La Cour de justice de l’Union européenne, dans une décision rendue le 21 février 2013, précise le régime de l’obtention transfrontalière des preuves. Un déraillement de train survient lors d’un transport international, provoquant des dégâts matériels sur le réseau ferroviaire d’un État voisin du lieu de l’accident. La société de transport ferroviaire sollicite la désignation d’un expert devant le président du Tribunal de commerce de Bruxelles statuant en matière de référé. Le juge accueille cette demande et définit une mission d’expertise devant se dérouler en majeure partie sur le territoire d’un autre État membre. Le gestionnaire de l’infrastructure conteste cette ordonnance devant la Cour d’appel de Bruxelles, laquelle rejette l’appel par un arrêt confirmatif du 24 décembre 2009. Un pourvoi est formé devant la Cour de cassation de Belgique, invoquant la violation des règles européennes de coopération en matière civile. La juridiction suprême nationale interroge alors la Cour de justice sur l’obligation d’utiliser la procédure d’exécution directe prévue par le droit communautaire. Le problème juridique réside dans l’éventuelle exclusivité du règlement n° 1206/2001 lorsqu’un juge ordonne une mesure d’instruction hors de ses frontières. La Cour répond que le magistrat n’est pas tenu de recourir à cet instrument, sauf si l’expertise porte atteinte à l’autorité publique. L’analyse de cette solution impose d’examiner le caractère facultatif du mécanisme européen avant d’aborder les limites tenant à la souveraineté des États.

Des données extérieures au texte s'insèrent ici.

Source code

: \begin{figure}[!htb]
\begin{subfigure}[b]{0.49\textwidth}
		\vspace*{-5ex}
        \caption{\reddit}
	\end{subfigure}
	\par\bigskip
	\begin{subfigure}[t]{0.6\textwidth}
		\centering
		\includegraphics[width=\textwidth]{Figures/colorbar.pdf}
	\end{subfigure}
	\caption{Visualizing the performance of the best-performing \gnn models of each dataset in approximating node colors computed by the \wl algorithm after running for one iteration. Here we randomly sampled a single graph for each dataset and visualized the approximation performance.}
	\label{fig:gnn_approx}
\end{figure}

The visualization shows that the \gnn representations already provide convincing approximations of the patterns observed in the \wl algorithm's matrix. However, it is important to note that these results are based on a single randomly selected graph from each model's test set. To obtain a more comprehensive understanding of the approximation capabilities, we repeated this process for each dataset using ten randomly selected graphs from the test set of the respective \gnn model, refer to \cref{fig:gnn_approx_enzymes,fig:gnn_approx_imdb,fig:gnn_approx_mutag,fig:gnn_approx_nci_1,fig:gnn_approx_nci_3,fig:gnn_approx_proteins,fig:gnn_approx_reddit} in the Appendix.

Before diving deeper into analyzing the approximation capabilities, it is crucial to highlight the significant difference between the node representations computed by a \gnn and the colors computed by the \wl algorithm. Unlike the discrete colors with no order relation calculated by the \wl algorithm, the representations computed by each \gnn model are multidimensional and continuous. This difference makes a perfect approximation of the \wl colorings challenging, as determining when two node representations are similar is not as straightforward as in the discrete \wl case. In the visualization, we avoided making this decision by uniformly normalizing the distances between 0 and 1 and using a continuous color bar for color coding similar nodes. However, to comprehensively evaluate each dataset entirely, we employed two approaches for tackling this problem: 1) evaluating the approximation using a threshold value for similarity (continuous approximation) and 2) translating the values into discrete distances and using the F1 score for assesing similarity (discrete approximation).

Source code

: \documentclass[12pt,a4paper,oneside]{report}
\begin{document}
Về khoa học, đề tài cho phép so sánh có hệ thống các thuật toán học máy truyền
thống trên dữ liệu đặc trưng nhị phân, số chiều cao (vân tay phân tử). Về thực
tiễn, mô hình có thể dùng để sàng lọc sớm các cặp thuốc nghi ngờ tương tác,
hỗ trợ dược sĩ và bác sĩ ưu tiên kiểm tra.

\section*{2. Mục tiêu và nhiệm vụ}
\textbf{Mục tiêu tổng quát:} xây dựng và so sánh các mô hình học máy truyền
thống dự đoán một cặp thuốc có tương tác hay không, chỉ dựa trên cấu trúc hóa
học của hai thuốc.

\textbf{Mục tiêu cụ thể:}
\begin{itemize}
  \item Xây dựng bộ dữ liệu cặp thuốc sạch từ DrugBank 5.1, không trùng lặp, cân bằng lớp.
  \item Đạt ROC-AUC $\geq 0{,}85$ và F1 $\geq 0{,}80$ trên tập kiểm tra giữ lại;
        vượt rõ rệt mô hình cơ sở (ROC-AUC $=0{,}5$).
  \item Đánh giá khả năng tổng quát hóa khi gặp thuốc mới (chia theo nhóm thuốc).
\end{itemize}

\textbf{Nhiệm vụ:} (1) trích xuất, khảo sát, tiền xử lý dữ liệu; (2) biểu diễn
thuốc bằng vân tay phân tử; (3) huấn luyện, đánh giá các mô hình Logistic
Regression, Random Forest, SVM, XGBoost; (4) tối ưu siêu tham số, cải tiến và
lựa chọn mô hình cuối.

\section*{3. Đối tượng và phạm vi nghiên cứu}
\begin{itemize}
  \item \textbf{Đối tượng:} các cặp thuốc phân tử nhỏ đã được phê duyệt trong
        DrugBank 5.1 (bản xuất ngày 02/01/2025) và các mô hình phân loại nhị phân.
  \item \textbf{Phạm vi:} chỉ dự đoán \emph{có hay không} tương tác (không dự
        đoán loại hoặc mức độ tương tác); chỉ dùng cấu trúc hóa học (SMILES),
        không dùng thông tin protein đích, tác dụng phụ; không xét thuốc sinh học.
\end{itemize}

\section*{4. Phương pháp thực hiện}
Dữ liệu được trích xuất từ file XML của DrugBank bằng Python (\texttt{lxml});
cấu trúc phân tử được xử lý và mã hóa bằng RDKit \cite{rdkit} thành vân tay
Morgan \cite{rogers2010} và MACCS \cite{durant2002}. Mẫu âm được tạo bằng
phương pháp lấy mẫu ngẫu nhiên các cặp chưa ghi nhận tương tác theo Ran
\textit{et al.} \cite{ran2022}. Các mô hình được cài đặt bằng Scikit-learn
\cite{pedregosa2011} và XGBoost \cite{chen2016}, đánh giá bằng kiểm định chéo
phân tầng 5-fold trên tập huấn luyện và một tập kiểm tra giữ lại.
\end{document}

I. L’affirmation du caractère non exclusif du mécanisme européen de preuve
A. Une interprétation téléologique privilégiant l’efficacité de la justice
Le règlement n° 1206/2001 tend à améliorer, simplifier et accélérer la coopération entre les juridictions des États membres dans le domaine de l’instruction. La Cour souligne que ce texte ne restreint pas les facultés d’obtention des preuves, mais vise au contraire à renforcer les outils existants. Une application obligatoire de la procédure européenne risquerait de prolonger excessivement la durée des instances judiciaires nationales par des formalités trop rigides. Le juge peut donc écarter le règlement s’il estime qu’une mesure nationale s’avère « plus simple, plus efficace et plus rapide » pour le litige. Cette souplesse assure la primauté de l’efficacité juridictionnelle sur le formalisme administratif dans la gestion des preuves situées sur un territoire étranger.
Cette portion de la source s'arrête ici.